◆ **Exercise**: From the first entry to the last, copy each one exactly.

____________

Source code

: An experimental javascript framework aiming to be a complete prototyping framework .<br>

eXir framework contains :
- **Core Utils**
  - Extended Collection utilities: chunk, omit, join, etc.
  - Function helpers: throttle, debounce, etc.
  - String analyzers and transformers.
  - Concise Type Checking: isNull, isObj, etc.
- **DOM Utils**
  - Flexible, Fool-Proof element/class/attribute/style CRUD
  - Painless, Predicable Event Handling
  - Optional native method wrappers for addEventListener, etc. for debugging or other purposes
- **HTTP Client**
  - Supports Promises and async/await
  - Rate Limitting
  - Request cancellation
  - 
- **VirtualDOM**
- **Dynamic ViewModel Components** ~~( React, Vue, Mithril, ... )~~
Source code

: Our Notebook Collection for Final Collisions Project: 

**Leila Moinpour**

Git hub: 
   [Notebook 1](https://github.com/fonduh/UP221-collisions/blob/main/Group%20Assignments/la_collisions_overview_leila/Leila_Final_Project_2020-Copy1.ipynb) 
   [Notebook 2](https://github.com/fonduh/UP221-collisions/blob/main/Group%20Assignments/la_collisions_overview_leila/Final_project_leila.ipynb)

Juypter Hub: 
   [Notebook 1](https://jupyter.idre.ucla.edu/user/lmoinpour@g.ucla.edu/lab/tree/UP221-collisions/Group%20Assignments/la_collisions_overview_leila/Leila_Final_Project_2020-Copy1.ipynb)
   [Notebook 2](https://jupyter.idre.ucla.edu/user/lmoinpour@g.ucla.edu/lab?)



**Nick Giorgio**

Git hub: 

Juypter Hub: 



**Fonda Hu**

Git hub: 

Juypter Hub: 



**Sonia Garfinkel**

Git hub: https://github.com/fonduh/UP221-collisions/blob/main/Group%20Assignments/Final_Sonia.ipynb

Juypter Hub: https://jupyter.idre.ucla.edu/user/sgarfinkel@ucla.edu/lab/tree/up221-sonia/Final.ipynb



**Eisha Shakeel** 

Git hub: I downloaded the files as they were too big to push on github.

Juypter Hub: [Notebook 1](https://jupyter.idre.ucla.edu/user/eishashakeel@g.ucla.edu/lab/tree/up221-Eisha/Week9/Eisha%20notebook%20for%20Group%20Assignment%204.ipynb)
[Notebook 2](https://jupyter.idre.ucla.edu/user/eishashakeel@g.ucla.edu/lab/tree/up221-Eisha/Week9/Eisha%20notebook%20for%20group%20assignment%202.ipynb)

____________

◆ **Result**:
Source code

: An experimental javascript framework aiming to be a complete prototyping framework .<br>

eXir framework contains :
- **Core Utils**
  - Extended Collection utilities: chunk, omit, join, etc.
  - Function helpers: throttle, debounce, etc.
  - String analyzers and transformers.
  - Concise Type Checking: isNull, isObj, etc.
- **DOM Utils**
  - Flexible, Fool-Proof element/class/attribute/style CRUD
  - Painless, Predicable Event Handling
  - Optional native method wrappers for addEventListener, etc. for debugging or other purposes
- **HTTP Client**
  - Supports Promises and async/await
  - Rate Limitting
  - Request cancellation
  - 
- **VirtualDOM**
- **Dynamic ViewModel Components** ~~( React, Vue, Mithril, ... )~~
Source code

: Our Notebook Collection for Final Collisions Project: 

**Leila Moinpour**

Git hub: 
   [Notebook 1](https://github.com/fonduh/UP221-collisions/blob/main/Group%20Assignments/la_collisions_overview_leila/Leila_Final_Project_2020-Copy1.ipynb) 
   [Notebook 2](https://github.com/fonduh/UP221-collisions/blob/main/Group%20Assignments/la_collisions_overview_leila/Final_project_leila.ipynb)

Juypter Hub: 
   [Notebook 1](https://jupyter.idre.ucla.edu/user/lmoinpour@g.ucla.edu/lab/tree/UP221-collisions/Group%20Assignments/la_collisions_overview_leila/Leila_Final_Project_2020-Copy1.ipynb)
   [Notebook 2](https://jupyter.idre.ucla.edu/user/lmoinpour@g.ucla.edu/lab?)



**Nick Giorgio**

Git hub: 

Juypter Hub: 



**Fonda Hu**

Git hub: 

Juypter Hub: 



**Sonia Garfinkel**

Git hub: https://github.com/fonduh/UP221-collisions/blob/main/Group%20Assignments/Final_Sonia.ipynb

Juypter Hub: https://jupyter.idre.ucla.edu/user/sgarfinkel@ucla.edu/lab/tree/up221-sonia/Final.ipynb



**Eisha Shakeel** 

Git hub: I downloaded the files as they were too big to push on github.

Juypter Hub: [Notebook 1](https://jupyter.idre.ucla.edu/user/eishashakeel@g.ucla.edu/lab/tree/up221-Eisha/Week9/Eisha%20notebook%20for%20Group%20Assignment%204.ipynb)
[Notebook 2](https://jupyter.idre.ucla.edu/user/eishashakeel@g.ucla.edu/lab/tree/up221-Eisha/Week9/Eisha%20notebook%20for%20group%20assignment%202.ipynb)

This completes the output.